- TASK DIRECTIONS
Searching the material below, find each line that includes the word "data", and copy it.
THE RECORDS Block Start
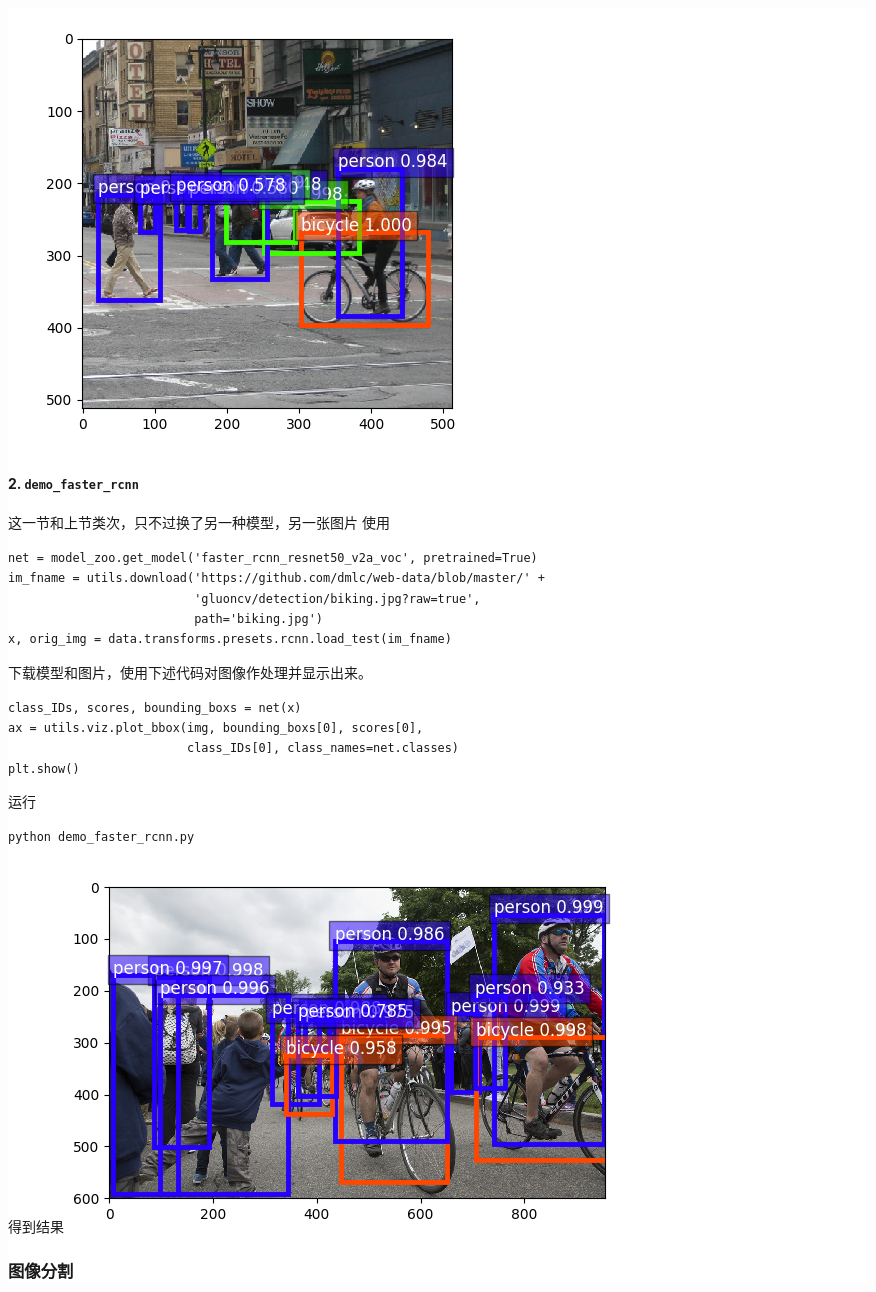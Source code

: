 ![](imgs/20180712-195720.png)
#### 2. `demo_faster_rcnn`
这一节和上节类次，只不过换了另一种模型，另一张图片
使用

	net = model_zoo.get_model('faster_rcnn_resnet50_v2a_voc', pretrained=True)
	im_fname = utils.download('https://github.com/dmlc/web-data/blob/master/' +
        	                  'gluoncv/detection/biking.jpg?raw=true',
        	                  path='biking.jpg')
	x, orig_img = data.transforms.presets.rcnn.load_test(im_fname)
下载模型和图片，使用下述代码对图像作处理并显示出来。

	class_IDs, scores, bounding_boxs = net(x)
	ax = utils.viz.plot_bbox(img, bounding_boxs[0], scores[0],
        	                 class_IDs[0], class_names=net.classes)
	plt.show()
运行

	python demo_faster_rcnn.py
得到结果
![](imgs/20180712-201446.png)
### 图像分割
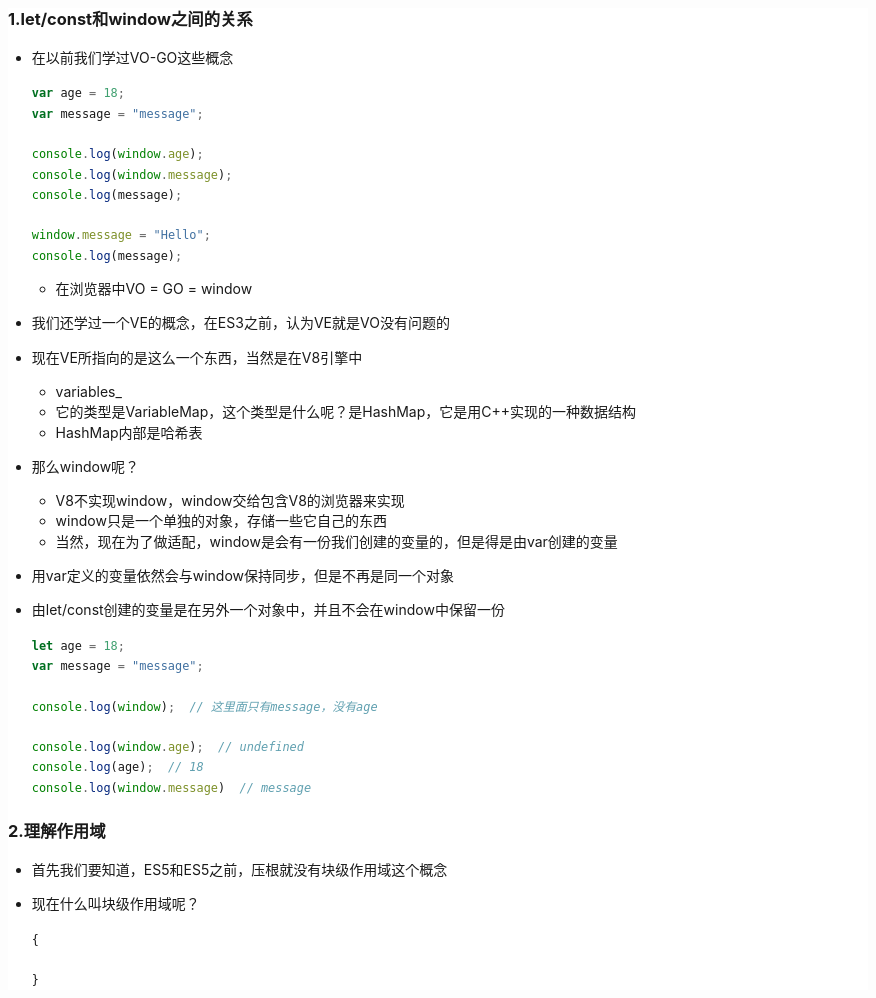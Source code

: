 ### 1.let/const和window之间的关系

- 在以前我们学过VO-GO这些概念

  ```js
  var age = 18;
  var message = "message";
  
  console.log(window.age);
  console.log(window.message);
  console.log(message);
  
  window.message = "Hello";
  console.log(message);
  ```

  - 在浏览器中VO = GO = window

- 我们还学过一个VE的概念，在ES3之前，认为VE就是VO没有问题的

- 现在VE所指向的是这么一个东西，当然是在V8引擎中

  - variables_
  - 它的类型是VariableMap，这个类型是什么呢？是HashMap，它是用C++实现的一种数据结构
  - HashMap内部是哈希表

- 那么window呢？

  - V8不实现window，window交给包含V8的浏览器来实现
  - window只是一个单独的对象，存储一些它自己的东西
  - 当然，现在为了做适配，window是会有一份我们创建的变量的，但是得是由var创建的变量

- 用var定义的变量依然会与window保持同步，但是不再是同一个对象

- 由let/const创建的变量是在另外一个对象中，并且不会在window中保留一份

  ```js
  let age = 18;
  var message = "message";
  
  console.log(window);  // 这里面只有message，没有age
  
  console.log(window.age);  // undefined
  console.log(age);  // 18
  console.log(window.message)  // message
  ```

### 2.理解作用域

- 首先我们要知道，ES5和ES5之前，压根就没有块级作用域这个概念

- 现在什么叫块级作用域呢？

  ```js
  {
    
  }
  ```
THE RECORDS Block End
- ANSWER SECTION
	im_fname = utils.download('https://github.com/dmlc/web-data/blob/master/' +
	x, orig_img = data.transforms.presets.rcnn.load_test(im_fname)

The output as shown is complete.